Task details:
Copy out each line from the material where the word "Chrome" is found.

Input data:
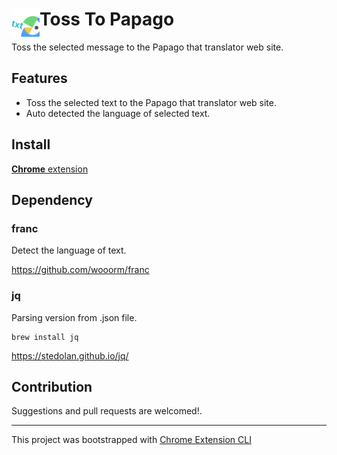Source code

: # <img src="public/icons/icon_48.png" width="45" align="left"> Toss To Papago

Toss the selected message to the Papago that translator web site.

## Features

- Toss the selected text to the Papago that translator web site.
- Auto detected the language of selected text.

## Install

[**Chrome** extension]() <!-- TODO: Add chrome extension link inside parenthesis -->


## Dependency

### franc

Detect the language of text.

https://github.com/wooorm/franc

### jq

Parsing version from .json file.

```
brew install jq
```

https://stedolan.github.io/jq/

## Contribution

Suggestions and pull requests are welcomed!.

---

This project was bootstrapped with [Chrome Extension CLI](https://github.com/dutiyesh/chrome-extension-cli)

Exercise answer:
[**Chrome** extension]() <!-- TODO: Add chrome extension link inside parenthesis -->
This project was bootstrapped with [Chrome Extension CLI](https://github.com/dutiyesh/chrome-extension-cli)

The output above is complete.